Теория анархизма не дает на этот вопрос единодушного ответа. Мы находим в ней скорее два различных течения, которые, хотя и отвергают одинаково правовое насилие в общественной жизни, но требуют несходных между собой порядков. Эти направления связаны с именами людей, которым принадлежат первые положительные построения теории анархизма в ее противоположении юридическому принудительному порядку. Что же касается сомнения в том, может ли быть всюду доказано, и каким образом, принудительное значение права, то оно так же старо, как сама история философии права. Эти писатели — Пьер Жозеф Прудон (1809–1865) и получивший известность под псевдонимом Макса Штирнера Каспар Шмидт (1806–1856).

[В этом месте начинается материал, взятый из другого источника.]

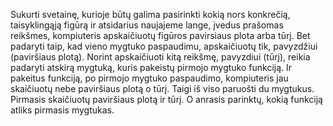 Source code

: Sukurti svetainę, kurioje būtų galima pasirinkti kokią nors konkrečią, taisyklingąją figūrą ir atsidarius naujajeme lange, įvedus prašomas reikšmes, kompiuteris apskaičiuotų figūros pavirsiaus plota arba tūrį. 
Bet padaryti taip, kad vieno mygtuko paspaudimu, apskaičiuotų tik, pavyzdžiui (paviršiaus plotą). Norint apskaičiuoti kitą reikšmę, pavyzdiui (tūrį), reikia padaryti atskirą mygtuką, kuris pakeistų pirmojo mygtuko funkciją. Ir pakeitus funkciją, po pirmojo mygtuko paspaudimo, kompiuteris jau skaičiuotų nebe paviršiaus plotą o tūrį. 
Taigi iš viso paruošti du mygtukus. Pirmasis skaičiuotų paviršiaus plotą ir tūrį. O anrasis parinktų, kokią funkciją atliks pirmasis mygtukas.  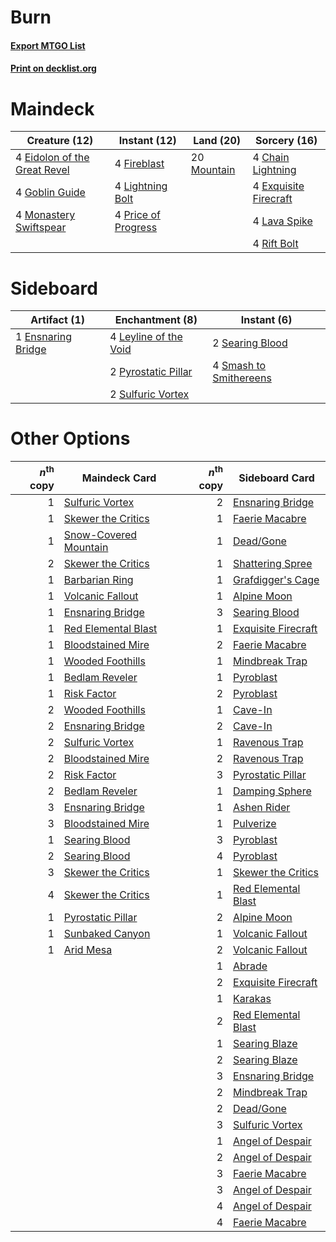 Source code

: # Burn

#### [Export MTGO List](../collection/Burn/Burn.txt)
#### [Print on decklist.org](http://decklist.org/?deckmain=4%09Chain%20Lightning%0A4%09Eidolon%20of%20the%20Great%20Revel%0A4%09Exquisite%20Firecraft%0A4%09Fireblast%0A4%09Goblin%20Guide%0A4%09Lava%20Spike%0A4%09Lightning%20Bolt%0A4%09Monastery%20Swiftspear%0A20%09Mountain%0A4%09Price%20of%20Progress%0A4%09Rift%20Bolt&deckside=1%09Ensnaring%20Bridge%0A4%09Leyline%20of%20the%20Void%0A2%09Pyrostatic%20Pillar%0A2%09Searing%20Blood%0A4%09Smash%20to%20Smithereens%0A2%09Sulfuric%20Vortex)
# Maindeck

|                                             Creature (12)                                             |                                         Instant (12)                                         |                                      Land (20)                                       |                                          Sorcery (16)                                          |
|-------------------------------------------------------------------------------------------------------|----------------------------------------------------------------------------------------------|--------------------------------------------------------------------------------------|------------------------------------------------------------------------------------------------|
|4 [Eidolon of the Great Revel](http://gatherer.wizards.com/Pages/Card/Details.aspx?multiverseid=442117)|4 [Fireblast](http://gatherer.wizards.com/Pages/Card/Details.aspx?multiverseid=189239)        |20 [Mountain](http://gatherer.wizards.com/Pages/Card/Details.aspx?multiverseid=439859)|4 [Chain Lightning](http://gatherer.wizards.com/Pages/Card/Details.aspx?multiverseid=446139)    |
|4 [Goblin Guide](http://gatherer.wizards.com/Pages/Card/Details.aspx?multiverseid=425921)              |4 [Lightning Bolt](http://gatherer.wizards.com/Pages/Card/Details.aspx?multiverseid=806)      |                                                                                      |4 [Exquisite Firecraft](http://gatherer.wizards.com/Pages/Card/Details.aspx?multiverseid=398513)|
|4 [Monastery Swiftspear](http://gatherer.wizards.com/Pages/Card/Details.aspx?multiverseid=438706)      |4 [Price of Progress](http://gatherer.wizards.com/Pages/Card/Details.aspx?multiverseid=413683)|                                                                                      |4 [Lava Spike](http://gatherer.wizards.com/Pages/Card/Details.aspx?multiverseid=79084)          |
|                                                                                                       |                                                                                              |                                                                                      |4 [Rift Bolt](http://gatherer.wizards.com/Pages/Card/Details.aspx?multiverseid=426589)          |


# Sideboard

|                                        Artifact (1)                                        |                                        Enchantment (8)                                         |                                           Instant (6)                                           |
|--------------------------------------------------------------------------------------------|------------------------------------------------------------------------------------------------|-------------------------------------------------------------------------------------------------|
|1 [Ensnaring Bridge](http://gatherer.wizards.com/Pages/Card/Details.aspx?multiverseid=15866)|4 [Leyline of the Void](http://gatherer.wizards.com/Pages/Card/Details.aspx?multiverseid=107682)|2 [Searing Blood](http://gatherer.wizards.com/Pages/Card/Details.aspx?multiverseid=378483)       |
|                                                                                            |2 [Pyrostatic Pillar](http://gatherer.wizards.com/Pages/Card/Details.aspx?multiverseid=44290)   |4 [Smash to Smithereens](http://gatherer.wizards.com/Pages/Card/Details.aspx?multiverseid=397795)|
|                                                                                            |2 [Sulfuric Vortex](http://gatherer.wizards.com/Pages/Card/Details.aspx?multiverseid=382379)    |                                                                                                 |


# Other Options

|*n*<sup>th</sup> copy|                                         Maindeck Card                                          |*n*<sup>th</sup> copy|                                        Sideboard Card                                        |
|--------------------:|------------------------------------------------------------------------------------------------|--------------------:|----------------------------------------------------------------------------------------------|
|                    1|[Sulfuric Vortex](http://gatherer.wizards.com/Pages/Card/Details.aspx?multiverseid=382379)      |                    2|[Ensnaring Bridge](http://gatherer.wizards.com/Pages/Card/Details.aspx?multiverseid=15866)    |
|                    1|[Skewer the Critics](http://gatherer.wizards.com/Pages/Card/Details.aspx?multiverseid=457259)   |                    1|[Faerie Macabre](http://gatherer.wizards.com/Pages/Card/Details.aspx?multiverseid=201822)     |
|                    1|[Snow-Covered Mountain](http://gatherer.wizards.com/Pages/Card/Details.aspx?multiverseid=121233)|                    1|[Dead/Gone](http://gatherer.wizards.com/Pages/Card/Details.aspx?multiverseid=126419)          |
|                    2|[Skewer the Critics](http://gatherer.wizards.com/Pages/Card/Details.aspx?multiverseid=457259)   |                    1|[Shattering Spree](http://gatherer.wizards.com/Pages/Card/Details.aspx?multiverseid=456224)   |
|                    1|[Barbarian Ring](http://gatherer.wizards.com/Pages/Card/Details.aspx?multiverseid=29906)        |                    1|[Grafdigger's Cage](http://gatherer.wizards.com/Pages/Card/Details.aspx?multiverseid=278452)  |
|                    1|[Volcanic Fallout](http://gatherer.wizards.com/Pages/Card/Details.aspx?multiverseid=220512)     |                    1|[Alpine Moon](http://gatherer.wizards.com/Pages/Card/Details.aspx?multiverseid=447264)        |
|                    1|[Ensnaring Bridge](http://gatherer.wizards.com/Pages/Card/Details.aspx?multiverseid=15866)      |                    3|[Searing Blood](http://gatherer.wizards.com/Pages/Card/Details.aspx?multiverseid=378483)      |
|                    1|[Red Elemental Blast](http://gatherer.wizards.com/Pages/Card/Details.aspx?multiverseid=814)     |                    1|[Exquisite Firecraft](http://gatherer.wizards.com/Pages/Card/Details.aspx?multiverseid=398513)|
|                    1|[Bloodstained Mire](http://gatherer.wizards.com/Pages/Card/Details.aspx?multiverseid=405094)    |                    2|[Faerie Macabre](http://gatherer.wizards.com/Pages/Card/Details.aspx?multiverseid=201822)     |
|                    1|[Wooded Foothills](http://gatherer.wizards.com/Pages/Card/Details.aspx?multiverseid=405116)     |                    1|[Mindbreak Trap](http://gatherer.wizards.com/Pages/Card/Details.aspx?multiverseid=197532)     |
|                    1|[Bedlam Reveler](http://gatherer.wizards.com/Pages/Card/Details.aspx?multiverseid=414415)       |                    1|[Pyroblast](http://gatherer.wizards.com/Pages/Card/Details.aspx?multiverseid=4083)            |
|                    1|[Risk Factor](http://gatherer.wizards.com/Pages/Card/Details.aspx?multiverseid=452863)          |                    2|[Pyroblast](http://gatherer.wizards.com/Pages/Card/Details.aspx?multiverseid=4083)            |
|                    2|[Wooded Foothills](http://gatherer.wizards.com/Pages/Card/Details.aspx?multiverseid=405116)     |                    1|[Cave-In](http://gatherer.wizards.com/Pages/Card/Details.aspx?multiverseid=19725)             |
|                    2|[Ensnaring Bridge](http://gatherer.wizards.com/Pages/Card/Details.aspx?multiverseid=15866)      |                    2|[Cave-In](http://gatherer.wizards.com/Pages/Card/Details.aspx?multiverseid=19725)             |
|                    2|[Sulfuric Vortex](http://gatherer.wizards.com/Pages/Card/Details.aspx?multiverseid=382379)      |                    1|[Ravenous Trap](http://gatherer.wizards.com/Pages/Card/Details.aspx?multiverseid=197537)      |
|                    2|[Bloodstained Mire](http://gatherer.wizards.com/Pages/Card/Details.aspx?multiverseid=405094)    |                    2|[Ravenous Trap](http://gatherer.wizards.com/Pages/Card/Details.aspx?multiverseid=197537)      |
|                    2|[Risk Factor](http://gatherer.wizards.com/Pages/Card/Details.aspx?multiverseid=452863)          |                    3|[Pyrostatic Pillar](http://gatherer.wizards.com/Pages/Card/Details.aspx?multiverseid=44290)   |
|                    2|[Bedlam Reveler](http://gatherer.wizards.com/Pages/Card/Details.aspx?multiverseid=414415)       |                    1|[Damping Sphere](http://gatherer.wizards.com/Pages/Card/Details.aspx?multiverseid=443101)     |
|                    3|[Ensnaring Bridge](http://gatherer.wizards.com/Pages/Card/Details.aspx?multiverseid=15866)      |                    1|[Ashen Rider](http://gatherer.wizards.com/Pages/Card/Details.aspx?multiverseid=373689)        |
|                    3|[Bloodstained Mire](http://gatherer.wizards.com/Pages/Card/Details.aspx?multiverseid=405094)    |                    1|[Pulverize](http://gatherer.wizards.com/Pages/Card/Details.aspx?multiverseid=19724)           |
|                    1|[Searing Blood](http://gatherer.wizards.com/Pages/Card/Details.aspx?multiverseid=378483)        |                    3|[Pyroblast](http://gatherer.wizards.com/Pages/Card/Details.aspx?multiverseid=4083)            |
|                    2|[Searing Blood](http://gatherer.wizards.com/Pages/Card/Details.aspx?multiverseid=378483)        |                    4|[Pyroblast](http://gatherer.wizards.com/Pages/Card/Details.aspx?multiverseid=4083)            |
|                    3|[Skewer the Critics](http://gatherer.wizards.com/Pages/Card/Details.aspx?multiverseid=457259)   |                    1|[Skewer the Critics](http://gatherer.wizards.com/Pages/Card/Details.aspx?multiverseid=457259) |
|                    4|[Skewer the Critics](http://gatherer.wizards.com/Pages/Card/Details.aspx?multiverseid=457259)   |                    1|[Red Elemental Blast](http://gatherer.wizards.com/Pages/Card/Details.aspx?multiverseid=814)   |
|                    1|[Pyrostatic Pillar](http://gatherer.wizards.com/Pages/Card/Details.aspx?multiverseid=44290)     |                    2|[Alpine Moon](http://gatherer.wizards.com/Pages/Card/Details.aspx?multiverseid=447264)        |
|                    1|[Sunbaked Canyon](http://gatherer.wizards.com/Pages/Card/Details.aspx?multiverseid=464196)      |                    1|[Volcanic Fallout](http://gatherer.wizards.com/Pages/Card/Details.aspx?multiverseid=220512)   |
|                    1|[Arid Mesa](http://gatherer.wizards.com/Pages/Card/Details.aspx?multiverseid=405092)            |                    2|[Volcanic Fallout](http://gatherer.wizards.com/Pages/Card/Details.aspx?multiverseid=220512)   |
|                     |                                                                                                |                    1|[Abrade](http://gatherer.wizards.com/Pages/Card/Details.aspx?multiverseid=430772)             |
|                     |                                                                                                |                    2|[Exquisite Firecraft](http://gatherer.wizards.com/Pages/Card/Details.aspx?multiverseid=398513)|
|                     |                                                                                                |                    1|[Karakas](http://gatherer.wizards.com/Pages/Card/Details.aspx?multiverseid=413782)            |
|                     |                                                                                                |                    2|[Red Elemental Blast](http://gatherer.wizards.com/Pages/Card/Details.aspx?multiverseid=814)   |
|                     |                                                                                                |                    1|[Searing Blaze](http://gatherer.wizards.com/Pages/Card/Details.aspx?multiverseid=270873)      |
|                     |                                                                                                |                    2|[Searing Blaze](http://gatherer.wizards.com/Pages/Card/Details.aspx?multiverseid=270873)      |
|                     |                                                                                                |                    3|[Ensnaring Bridge](http://gatherer.wizards.com/Pages/Card/Details.aspx?multiverseid=15866)    |
|                     |                                                                                                |                    2|[Mindbreak Trap](http://gatherer.wizards.com/Pages/Card/Details.aspx?multiverseid=197532)     |
|                     |                                                                                                |                    2|[Dead/Gone](http://gatherer.wizards.com/Pages/Card/Details.aspx?multiverseid=126419)          |
|                     |                                                                                                |                    3|[Sulfuric Vortex](http://gatherer.wizards.com/Pages/Card/Details.aspx?multiverseid=382379)    |
|                     |                                                                                                |                    1|[Angel of Despair](http://gatherer.wizards.com/Pages/Card/Details.aspx?multiverseid=430392)   |
|                     |                                                                                                |                    2|[Angel of Despair](http://gatherer.wizards.com/Pages/Card/Details.aspx?multiverseid=430392)   |
|                     |                                                                                                |                    3|[Faerie Macabre](http://gatherer.wizards.com/Pages/Card/Details.aspx?multiverseid=201822)     |
|                     |                                                                                                |                    3|[Angel of Despair](http://gatherer.wizards.com/Pages/Card/Details.aspx?multiverseid=430392)   |
|                     |                                                                                                |                    4|[Angel of Despair](http://gatherer.wizards.com/Pages/Card/Details.aspx?multiverseid=430392)   |
|                     |                                                                                                |                    4|[Faerie Macabre](http://gatherer.wizards.com/Pages/Card/Details.aspx?multiverseid=201822)     |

Вряд ли существует другой мыслитель в области социальной науки, кроме Прудона, взгляды на значение и оценка которого так расходились бы в имеющей к нему отношение литературе. И это различие мнений касается не только степени его одаренности и духовной высоты, на которых энергично настаивают его усердные почитатели, между тем как другие, в особенности же Карл Маркс, отрицают их; но не существует в особенности согласия относительно цельности и связности его учения.
Известно, что Прудон в течение своей писательской карьеры претерпел чрезвычайно глубокие превращения, и историки литературы делят обыкновенно всю его деятельность на три периода, из которых первый завершается февральской революцией, второй же охватывает непосредственно следующие за нею годы. Но в то время как Диль, наиболее добросовестный биограф нашего писателя[1181]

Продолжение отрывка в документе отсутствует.